## EXERCISE
Every record must be copied exactly.
┄┄┄┄┄┄
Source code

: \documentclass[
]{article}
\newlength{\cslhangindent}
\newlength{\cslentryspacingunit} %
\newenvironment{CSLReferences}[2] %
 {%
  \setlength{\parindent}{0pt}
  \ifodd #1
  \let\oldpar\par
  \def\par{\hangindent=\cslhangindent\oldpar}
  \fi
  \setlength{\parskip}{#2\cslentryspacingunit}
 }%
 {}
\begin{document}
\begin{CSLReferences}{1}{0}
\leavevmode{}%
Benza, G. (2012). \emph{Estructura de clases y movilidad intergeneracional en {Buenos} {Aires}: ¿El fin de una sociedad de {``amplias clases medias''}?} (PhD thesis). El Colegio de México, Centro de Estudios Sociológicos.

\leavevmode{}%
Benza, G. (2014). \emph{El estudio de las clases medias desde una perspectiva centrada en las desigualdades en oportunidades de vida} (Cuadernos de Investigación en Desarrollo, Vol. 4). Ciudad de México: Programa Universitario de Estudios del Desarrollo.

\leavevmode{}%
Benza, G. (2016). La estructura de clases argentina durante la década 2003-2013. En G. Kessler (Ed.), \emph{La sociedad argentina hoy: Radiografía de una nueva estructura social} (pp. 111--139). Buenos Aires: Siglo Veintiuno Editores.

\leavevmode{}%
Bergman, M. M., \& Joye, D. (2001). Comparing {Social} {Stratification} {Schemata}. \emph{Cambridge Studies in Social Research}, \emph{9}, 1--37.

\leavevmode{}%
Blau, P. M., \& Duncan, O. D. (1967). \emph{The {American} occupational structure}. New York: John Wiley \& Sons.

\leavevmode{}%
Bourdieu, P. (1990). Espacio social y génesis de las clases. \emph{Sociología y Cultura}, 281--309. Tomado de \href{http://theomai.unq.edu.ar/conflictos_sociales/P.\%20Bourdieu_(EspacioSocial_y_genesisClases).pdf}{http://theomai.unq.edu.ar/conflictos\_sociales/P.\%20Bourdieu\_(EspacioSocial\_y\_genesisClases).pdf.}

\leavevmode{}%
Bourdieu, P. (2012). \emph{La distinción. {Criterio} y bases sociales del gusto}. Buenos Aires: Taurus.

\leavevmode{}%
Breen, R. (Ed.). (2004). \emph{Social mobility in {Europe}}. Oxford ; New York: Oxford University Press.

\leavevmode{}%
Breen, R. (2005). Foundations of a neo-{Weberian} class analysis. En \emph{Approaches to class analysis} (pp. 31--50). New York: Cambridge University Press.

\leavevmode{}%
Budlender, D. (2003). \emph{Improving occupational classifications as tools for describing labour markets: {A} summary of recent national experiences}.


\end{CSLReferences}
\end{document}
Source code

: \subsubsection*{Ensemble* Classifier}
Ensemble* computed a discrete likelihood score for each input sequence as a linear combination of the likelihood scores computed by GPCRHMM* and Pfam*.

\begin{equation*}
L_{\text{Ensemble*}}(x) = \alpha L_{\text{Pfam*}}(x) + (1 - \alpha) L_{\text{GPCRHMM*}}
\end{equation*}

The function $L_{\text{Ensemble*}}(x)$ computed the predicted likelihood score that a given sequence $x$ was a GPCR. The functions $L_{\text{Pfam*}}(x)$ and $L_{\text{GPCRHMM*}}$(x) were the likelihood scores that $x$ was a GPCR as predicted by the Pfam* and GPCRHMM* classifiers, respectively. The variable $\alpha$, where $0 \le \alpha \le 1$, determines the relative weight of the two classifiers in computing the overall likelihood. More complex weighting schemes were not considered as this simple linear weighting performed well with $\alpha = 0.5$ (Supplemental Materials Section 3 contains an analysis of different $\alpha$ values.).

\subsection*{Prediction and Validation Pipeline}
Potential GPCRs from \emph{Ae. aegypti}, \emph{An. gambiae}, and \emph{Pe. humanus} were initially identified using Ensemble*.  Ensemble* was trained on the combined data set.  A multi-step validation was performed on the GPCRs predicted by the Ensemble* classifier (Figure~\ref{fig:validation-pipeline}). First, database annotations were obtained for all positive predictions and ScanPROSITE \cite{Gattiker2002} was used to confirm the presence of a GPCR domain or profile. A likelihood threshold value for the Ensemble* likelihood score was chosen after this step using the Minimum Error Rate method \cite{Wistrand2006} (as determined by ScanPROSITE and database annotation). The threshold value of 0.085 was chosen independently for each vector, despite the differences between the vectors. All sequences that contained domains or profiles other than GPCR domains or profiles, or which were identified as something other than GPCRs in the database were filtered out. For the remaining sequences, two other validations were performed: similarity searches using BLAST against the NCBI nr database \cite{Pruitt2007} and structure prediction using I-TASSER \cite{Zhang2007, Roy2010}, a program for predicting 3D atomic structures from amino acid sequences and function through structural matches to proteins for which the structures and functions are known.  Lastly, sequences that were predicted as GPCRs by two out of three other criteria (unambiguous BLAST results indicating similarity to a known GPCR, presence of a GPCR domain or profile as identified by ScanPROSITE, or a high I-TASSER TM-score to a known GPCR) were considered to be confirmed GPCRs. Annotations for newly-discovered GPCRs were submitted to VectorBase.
┄┄┄┄┄┄
## SOLUTION TO THIS EXERCISE
Source code

: \documentclass[
]{article}
\newlength{\cslhangindent}
\newlength{\cslentryspacingunit} %
\newenvironment{CSLReferences}[2] %
 {%
  \setlength{\parindent}{0pt}
  \ifodd #1
  \let\oldpar\par
  \def\par{\hangindent=\cslhangindent\oldpar}
  \fi
  \setlength{\parskip}{#2\cslentryspacingunit}
 }%
 {}
\begin{document}
\begin{CSLReferences}{1}{0}
\leavevmode{}%
Benza, G. (2012). \emph{Estructura de clases y movilidad intergeneracional en {Buenos} {Aires}: ¿El fin de una sociedad de {``amplias clases medias''}?} (PhD thesis). El Colegio de México, Centro de Estudios Sociológicos.

\leavevmode{}%
Benza, G. (2014). \emph{El estudio de las clases medias desde una perspectiva centrada en las desigualdades en oportunidades de vida} (Cuadernos de Investigación en Desarrollo, Vol. 4). Ciudad de México: Programa Universitario de Estudios del Desarrollo.

\leavevmode{}%
Benza, G. (2016). La estructura de clases argentina durante la década 2003-2013. En G. Kessler (Ed.), \emph{La sociedad argentina hoy: Radiografía de una nueva estructura social} (pp. 111--139). Buenos Aires: Siglo Veintiuno Editores.

\leavevmode{}%
Bergman, M. M., \& Joye, D. (2001). Comparing {Social} {Stratification} {Schemata}. \emph{Cambridge Studies in Social Research}, \emph{9}, 1--37.

\leavevmode{}%
Blau, P. M., \& Duncan, O. D. (1967). \emph{The {American} occupational structure}. New York: John Wiley \& Sons.

\leavevmode{}%
Bourdieu, P. (1990). Espacio social y génesis de las clases. \emph{Sociología y Cultura}, 281--309. Tomado de \href{http://theomai.unq.edu.ar/conflictos_sociales/P.\%20Bourdieu_(EspacioSocial_y_genesisClases).pdf}{http://theomai.unq.edu.ar/conflictos\_sociales/P.\%20Bourdieu\_(EspacioSocial\_y\_genesisClases).pdf.}

\leavevmode{}%
Bourdieu, P. (2012). \emph{La distinción. {Criterio} y bases sociales del gusto}. Buenos Aires: Taurus.

\leavevmode{}%
Breen, R. (Ed.). (2004). \emph{Social mobility in {Europe}}. Oxford ; New York: Oxford University Press.

\leavevmode{}%
Breen, R. (2005). Foundations of a neo-{Weberian} class analysis. En \emph{Approaches to class analysis} (pp. 31--50). New York: Cambridge University Press.

\leavevmode{}%
Budlender, D. (2003). \emph{Improving occupational classifications as tools for describing labour markets: {A} summary of recent national experiences}.


\end{CSLReferences}
\end{document}
Source code

: \subsubsection*{Ensemble* Classifier}
Ensemble* computed a discrete likelihood score for each input sequence as a linear combination of the likelihood scores computed by GPCRHMM* and Pfam*.

\begin{equation*}
L_{\text{Ensemble*}}(x) = \alpha L_{\text{Pfam*}}(x) + (1 - \alpha) L_{\text{GPCRHMM*}}
\end{equation*}

The function $L_{\text{Ensemble*}}(x)$ computed the predicted likelihood score that a given sequence $x$ was a GPCR. The functions $L_{\text{Pfam*}}(x)$ and $L_{\text{GPCRHMM*}}$(x) were the likelihood scores that $x$ was a GPCR as predicted by the Pfam* and GPCRHMM* classifiers, respectively. The variable $\alpha$, where $0 \le \alpha \le 1$, determines the relative weight of the two classifiers in computing the overall likelihood. More complex weighting schemes were not considered as this simple linear weighting performed well with $\alpha = 0.5$ (Supplemental Materials Section 3 contains an analysis of different $\alpha$ values.).

\subsection*{Prediction and Validation Pipeline}
Potential GPCRs from \emph{Ae. aegypti}, \emph{An. gambiae}, and \emph{Pe. humanus} were initially identified using Ensemble*.  Ensemble* was trained on the combined data set.  A multi-step validation was performed on the GPCRs predicted by the Ensemble* classifier (Figure~\ref{fig:validation-pipeline}). First, database annotations were obtained for all positive predictions and ScanPROSITE \cite{Gattiker2002} was used to confirm the presence of a GPCR domain or profile. A likelihood threshold value for the Ensemble* likelihood score was chosen after this step using the Minimum Error Rate method \cite{Wistrand2006} (as determined by ScanPROSITE and database annotation). The threshold value of 0.085 was chosen independently for each vector, despite the differences between the vectors. All sequences that contained domains or profiles other than GPCR domains or profiles, or which were identified as something other than GPCRs in the database were filtered out. For the remaining sequences, two other validations were performed: similarity searches using BLAST against the NCBI nr database \cite{Pruitt2007} and structure prediction using I-TASSER \cite{Zhang2007, Roy2010}, a program for predicting 3D atomic structures from amino acid sequences and function through structural matches to proteins for which the structures and functions are known.  Lastly, sequences that were predicted as GPCRs by two out of three other criteria (unambiguous BLAST results indicating similarity to a known GPCR, presence of a GPCR domain or profile as identified by ScanPROSITE, or a high I-TASSER TM-score to a known GPCR) were considered to be confirmed GPCRs. Annotations for newly-discovered GPCRs were submitted to VectorBase.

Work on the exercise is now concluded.